= Anton Hecht =

English artist

Anton Hecht is an English artist born in London. In 2007 he asked musicians from around the Durham area to contribute to a soundtrack for a film. In 2005 he was one of seven artists involved in a project to recreate the Cumbrian town of Whitehaven in Lego.

His film Blinking Ballet, made with old people using morphing technology, has been screened at the Gateshead Interchange metro station. A poetry film, made with children from Shotton Colliery, was shown at the Royal Festival Hall's Poetry International 2000 festival. An early poetry film called I Am Romeo (1996) featured in a British Film Institute touring poetry show reel. He has exhibited a multimedia film at the Myles Meehan Gallery in the Darlington Arts Centre and has delivered workshops as part of Architecture Week. He is currently making a work where many people play individual notes. A recent narrative film Motivation, for the UK Film Council, is part of the British Council national touring scheme. He has also written and directed a number of theatre works that incooperate video with live performance, such as Rescued by Rover at Winsford Art Gallery and Having My Pretty at Hull Screen and his theatre work Wrestling Shakespeare, where Hamlet goes World Federation.
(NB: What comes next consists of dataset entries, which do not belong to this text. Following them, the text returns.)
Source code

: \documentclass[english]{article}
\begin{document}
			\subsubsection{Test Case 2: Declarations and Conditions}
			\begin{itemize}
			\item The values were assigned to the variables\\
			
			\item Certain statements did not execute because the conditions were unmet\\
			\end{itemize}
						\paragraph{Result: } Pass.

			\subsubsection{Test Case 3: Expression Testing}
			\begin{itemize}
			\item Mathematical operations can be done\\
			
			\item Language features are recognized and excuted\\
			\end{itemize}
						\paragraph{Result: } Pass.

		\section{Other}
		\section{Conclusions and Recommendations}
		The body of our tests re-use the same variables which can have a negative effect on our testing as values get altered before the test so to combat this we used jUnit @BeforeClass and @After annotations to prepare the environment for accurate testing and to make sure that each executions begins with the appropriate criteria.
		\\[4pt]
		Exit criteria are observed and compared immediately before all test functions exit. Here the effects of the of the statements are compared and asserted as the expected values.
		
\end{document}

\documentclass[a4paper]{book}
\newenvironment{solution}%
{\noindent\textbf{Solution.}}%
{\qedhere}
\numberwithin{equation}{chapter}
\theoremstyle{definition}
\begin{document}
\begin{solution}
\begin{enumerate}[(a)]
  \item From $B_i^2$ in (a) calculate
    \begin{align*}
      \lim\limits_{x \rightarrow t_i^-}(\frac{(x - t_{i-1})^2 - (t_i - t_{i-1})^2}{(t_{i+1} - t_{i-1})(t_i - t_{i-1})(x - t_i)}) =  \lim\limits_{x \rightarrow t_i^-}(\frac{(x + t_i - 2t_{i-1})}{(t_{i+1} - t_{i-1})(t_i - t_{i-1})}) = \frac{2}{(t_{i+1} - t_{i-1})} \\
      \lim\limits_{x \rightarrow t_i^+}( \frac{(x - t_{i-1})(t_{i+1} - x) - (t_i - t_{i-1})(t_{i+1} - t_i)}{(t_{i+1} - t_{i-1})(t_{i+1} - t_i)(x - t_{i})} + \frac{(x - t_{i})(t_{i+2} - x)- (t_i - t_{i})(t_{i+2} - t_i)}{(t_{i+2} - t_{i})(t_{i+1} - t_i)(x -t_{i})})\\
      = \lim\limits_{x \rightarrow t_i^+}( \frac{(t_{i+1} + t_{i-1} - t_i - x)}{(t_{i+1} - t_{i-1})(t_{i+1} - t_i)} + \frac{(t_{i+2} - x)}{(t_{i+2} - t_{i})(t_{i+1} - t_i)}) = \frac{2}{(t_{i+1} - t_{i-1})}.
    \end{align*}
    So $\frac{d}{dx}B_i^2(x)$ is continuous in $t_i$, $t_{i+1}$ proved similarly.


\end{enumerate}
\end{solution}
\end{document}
Perhaps now his most successful film work is The Trolley Dance, made with old people in Darlington. Over 50,000 people viewed it on YouTube and it was featured on the website of a national newspaper. Another work, using members of the local community with no playing experience to create a visual musical piece was called One Note Band, sometimes called The Spirits i have Called, and Variations this also was a featured video on YouTube and received a lot of web support as well as being shown in European festivals. A new work has been commissioned for the angle of the north celebrations, and is to be projected besides the landmark piece of sculpture, the work is a poetry film where people pose as the letters in and about the streets of gateshead.. A collaboration with film maker Richard Lawson on a short called Developed has been shortlisted for the Project direct competition on YouTube He has recently been commissioned to make a work for the Capture scheme run by the Film Council and a TV channel. This work was Bewick Court a musical, which received wide media attention and a premiere at the Baltic art gallery in Newcastle.